Na sequência, a área de Tecnologias Cosméticas Avançadas pesquisava como o extrato de jatobá atua nos mecanismos biológicos envolvidos no processo de envelhecimento da pele, na tentativa de confirmar os seus benefícios. “A gente coloca o jatobá em contato com células provenientes da pele, in vitro, e avalia se, de fato, ele consegue estimular essas células a produzirem mais colágeno. Depois de vários testes e aprimoramentos, conseguimos confirmar a nossa hipótese de que o jatobá consegue aumentar o colágeno, a elastina e reduzir a glicação, processo biológico que danifica as proteínas da pele durante o processo de envelhecimento”, explica Juliana Lago, pesquisadora de Tecnologias Cosméticas Avançadas.

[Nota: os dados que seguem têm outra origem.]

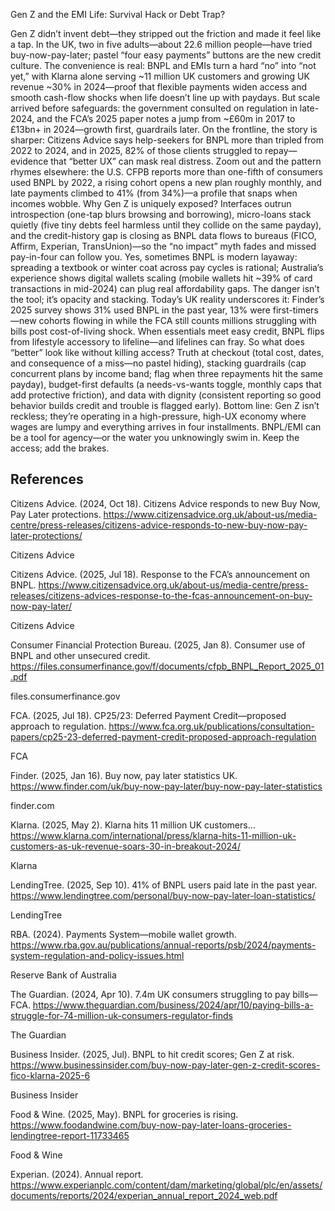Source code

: Gen Z and the EMI Life: Survival Hack or Debt Trap?

Gen Z didn’t invent debt—they stripped out the friction and made it feel like a tap. In the UK, two in five adults—about 22.6 million people—have tried buy-now-pay-later; pastel “four easy payments” buttons are the new credit culture. The convenience is real: BNPL and EMIs turn a hard “no” into “not yet,” with Klarna alone serving ~11 million UK customers and growing UK revenue ~30% in 2024—proof that flexible payments widen access and smooth cash-flow shocks when life doesn’t line up with paydays. But scale arrived before safeguards: the government consulted on regulation in late-2024, and the FCA’s 2025 paper notes a jump from ~£60m in 2017 to £13bn+ in 2024—growth first, guardrails later. On the frontline, the story is sharper: Citizens Advice says help-seekers for BNPL more than tripled from 2022 to 2024, and in 2025, 82% of those clients struggled to repay—evidence that “better UX” can mask real distress. Zoom out and the pattern rhymes elsewhere: the U.S. CFPB reports more than one-fifth of consumers used BNPL by 2022, a rising cohort opens a new plan roughly monthly, and late payments climbed to 41% (from 34%)—a profile that snaps when incomes wobble. Why Gen Z is uniquely exposed? Interfaces outrun introspection (one-tap blurs browsing and borrowing), micro-loans stack quietly (five tiny debts feel harmless until they collide on the same payday), and the credit-history gap is closing as BNPL data flows to bureaus (FICO, Affirm, Experian, TransUnion)—so the “no impact” myth fades and missed pay-in-four can follow you. Yes, sometimes BNPL is modern layaway: spreading a textbook or winter coat across pay cycles is rational; Australia’s experience shows digital wallets scaling (mobile wallets hit ~39% of card transactions in mid-2024) can plug real affordability gaps. The danger isn’t the tool; it’s opacity and stacking. Today’s UK reality underscores it: Finder’s 2025 survey shows 31% used BNPL in the past year, 13% were first-timers—new cohorts flowing in while the FCA still counts millions struggling with bills post cost-of-living shock. When essentials meet easy credit, BNPL flips from lifestyle accessory to lifeline—and lifelines can fray. So what does “better” look like without killing access? Truth at checkout (total cost, dates, and consequence of a miss—no pastel hiding), stacking guardrails (cap concurrent plans by income band; flag when three repayments hit the same payday), budget-first defaults (a needs-vs-wants toggle, monthly caps that add protective friction), and data with dignity (consistent reporting so good behavior builds credit and trouble is flagged early). Bottom line: Gen Z isn’t reckless; they’re operating in a high-pressure, high-UX economy where wages are lumpy and everything arrives in four installments. BNPL/EMI can be a tool for agency—or the water you unknowingly swim in. Keep the access; add the brakes.

## References 

Citizens Advice. (2024, Oct 18). Citizens Advice responds to new Buy Now, Pay Later protections. https://www.citizensadvice.org.uk/about-us/media-centre/press-releases/citizens-advice-responds-to-new-buy-now-pay-later-protections/
 
Citizens Advice

Citizens Advice. (2025, Jul 18). Response to the FCA’s announcement on BNPL. https://www.citizensadvice.org.uk/about-us/media-centre/press-releases/citizens-advices-response-to-the-fcas-announcement-on-buy-now-pay-later/
 
Citizens Advice

Consumer Financial Protection Bureau. (2025, Jan 8). Consumer use of BNPL and other unsecured credit. https://files.consumerfinance.gov/f/documents/cfpb_BNPL_Report_2025_01.pdf
 
files.consumerfinance.gov

FCA. (2025, Jul 18). CP25/23: Deferred Payment Credit—proposed approach to regulation. https://www.fca.org.uk/publications/consultation-papers/cp25-23-deferred-payment-credit-proposed-approach-regulation
 
FCA

Finder. (2025, Jan 16). Buy now, pay later statistics UK. https://www.finder.com/uk/buy-now-pay-later/buy-now-pay-later-statistics
 
finder.com

Klarna. (2025, May 2). Klarna hits 11 million UK customers… https://www.klarna.com/international/press/klarna-hits-11-million-uk-customers-as-uk-revenue-soars-30-in-breakout-2024/
 
Klarna

LendingTree. (2025, Sep 10). 41% of BNPL users paid late in the past year. https://www.lendingtree.com/personal/buy-now-pay-later-loan-statistics/
 
LendingTree

RBA. (2024). Payments System—mobile wallet growth. https://www.rba.gov.au/publications/annual-reports/psb/2024/payments-system-regulation-and-policy-issues.html
 
Reserve Bank of Australia

The Guardian. (2024, Apr 10). 7.4m UK consumers struggling to pay bills—FCA. https://www.theguardian.com/business/2024/apr/10/paying-bills-a-struggle-for-74-million-uk-consumers-regulator-finds
 
The Guardian

Business Insider. (2025, Jul). BNPL to hit credit scores; Gen Z at risk. https://www.businessinsider.com/buy-now-pay-later-gen-z-credit-scores-fico-klarna-2025-6
 
Business Insider

Food & Wine. (2025, May). BNPL for groceries is rising. https://www.foodandwine.com/buy-now-pay-later-loans-groceries-lendingtree-report-11733465
 
Food & Wine

Experian. (2024). Annual report. https://www.experianplc.com/content/dam/marketing/global/plc/en/assets/documents/reports/2024/experian_annual_report_2024_web.pdf
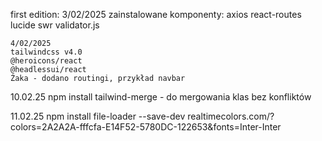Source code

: first edition: 3/02/2025
zainstalowane komponenty:
axios
react-routes
lucide
swr
validator.js

    4/02/2025
    tailwindcss v4.0
    @heroicons/react
    @headlessui/react
    Żaka - dodano routingi, przykład navbar

10.02.25
npm install tailwind-merge - do mergowania klas bez konfliktów

11.02.25
npm install file-loader --save-dev
realtimecolors.com/?colors=2A2A2A-fffcfa-E14F52-5780DC-122653&fonts=Inter-Inter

Todas as áreas atuam simultaneamente e trocam informações e descobertas para produzir o melhor ativo, com efeitos benéficos para a pele comprovados cientificamente. “Nada acontece isoladamente. A área de Bioagricultura tem que viabilizar a produção da matéria-prima vegetal, mas nós também temos que confirmar os seus benefícios e garantir a sua segurança”, esclarece Juliana. “Depois que nós disponibilizamos o extrato, precisamos fazer uma série de testes para padronizar a sua especificação, onde os princípios ativos são monitorados. Assim é possível fazer um controle desse ingrediente e garantir sua qualidade, segurança e eficácia”, complementa Pamela.

Após anos de pesquisa incessante, o extrato de jatobá está disponível como parte do relançamento da linha Chronos, devolvendo o brilho e a elasticidade para a pele de mulheres acima dos 45 anos. “Todos os testes mostram que o extrato é muito eficiente no que se propõe a fazer e nós ficamos satisfeitos com o resultado”, finaliza Juliana.